------ Source records

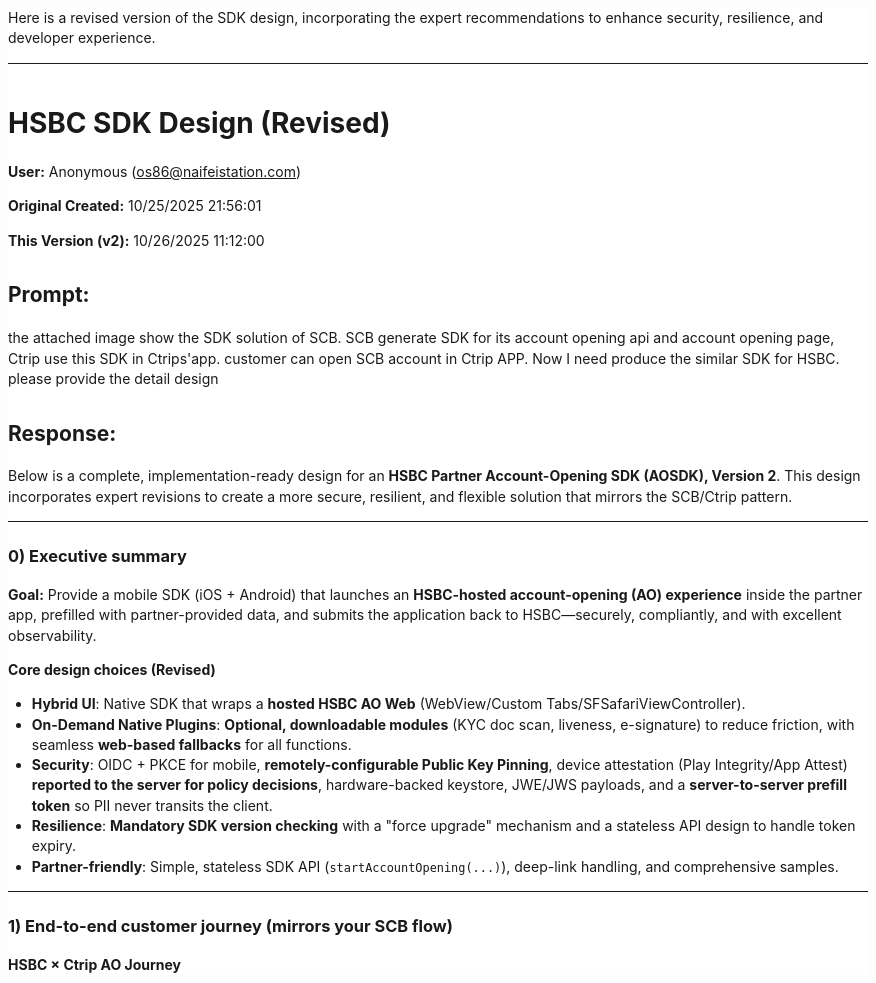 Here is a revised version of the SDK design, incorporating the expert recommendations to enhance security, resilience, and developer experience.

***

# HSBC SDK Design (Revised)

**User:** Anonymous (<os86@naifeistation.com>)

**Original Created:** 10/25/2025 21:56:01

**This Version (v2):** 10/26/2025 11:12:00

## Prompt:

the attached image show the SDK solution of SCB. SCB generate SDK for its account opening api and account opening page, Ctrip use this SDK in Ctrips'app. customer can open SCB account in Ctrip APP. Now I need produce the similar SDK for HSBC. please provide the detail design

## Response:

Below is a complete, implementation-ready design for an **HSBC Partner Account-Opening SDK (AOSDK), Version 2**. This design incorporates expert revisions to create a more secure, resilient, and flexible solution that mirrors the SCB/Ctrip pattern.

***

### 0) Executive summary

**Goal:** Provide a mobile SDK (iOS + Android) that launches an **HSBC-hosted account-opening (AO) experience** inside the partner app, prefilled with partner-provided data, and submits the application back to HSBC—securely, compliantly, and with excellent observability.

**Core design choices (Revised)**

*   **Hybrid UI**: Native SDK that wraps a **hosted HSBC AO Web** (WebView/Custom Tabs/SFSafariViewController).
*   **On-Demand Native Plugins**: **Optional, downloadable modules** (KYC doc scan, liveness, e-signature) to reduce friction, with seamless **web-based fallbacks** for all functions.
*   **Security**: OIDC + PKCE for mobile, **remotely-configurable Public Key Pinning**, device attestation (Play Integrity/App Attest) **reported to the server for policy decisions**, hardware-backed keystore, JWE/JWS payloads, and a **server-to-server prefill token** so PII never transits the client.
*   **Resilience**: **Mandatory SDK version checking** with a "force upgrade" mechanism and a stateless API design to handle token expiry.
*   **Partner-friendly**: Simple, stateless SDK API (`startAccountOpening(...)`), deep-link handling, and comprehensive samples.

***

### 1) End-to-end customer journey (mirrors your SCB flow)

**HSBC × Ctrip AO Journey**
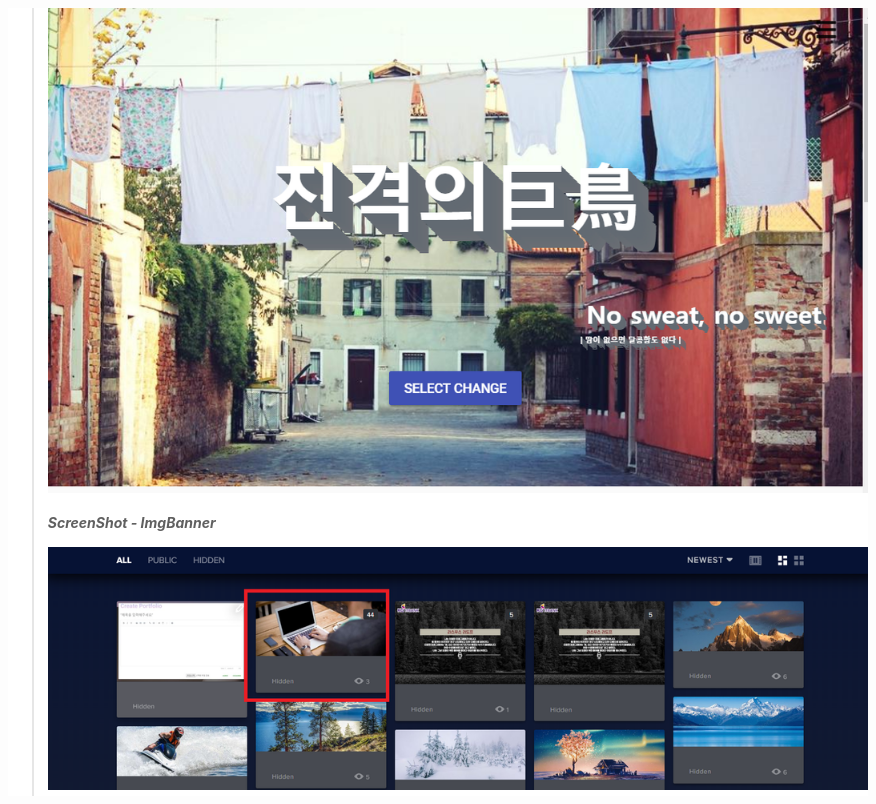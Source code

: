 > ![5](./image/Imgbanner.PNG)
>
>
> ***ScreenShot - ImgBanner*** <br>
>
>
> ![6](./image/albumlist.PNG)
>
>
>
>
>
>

------------

Assignment:
Your reply should give again exactly the lines from the one with "and comprehensive samples." through the last line of the data, with both ends included and pictures left out.

Your response:
*   **Partner-friendly**: Simple, stateless SDK API (`startAccountOpening(...)`), deep-link handling, and comprehensive samples.

***

### 1) End-to-end customer journey (mirrors your SCB flow)

**HSBC × Ctrip AO Journey**
Source code

: > ![5](./image/Imgbanner.PNG)
>
>
> ***ScreenShot - ImgBanner*** <br>
>
>
> ![6](./image/albumlist.PNG)
>
>
>
>
>
>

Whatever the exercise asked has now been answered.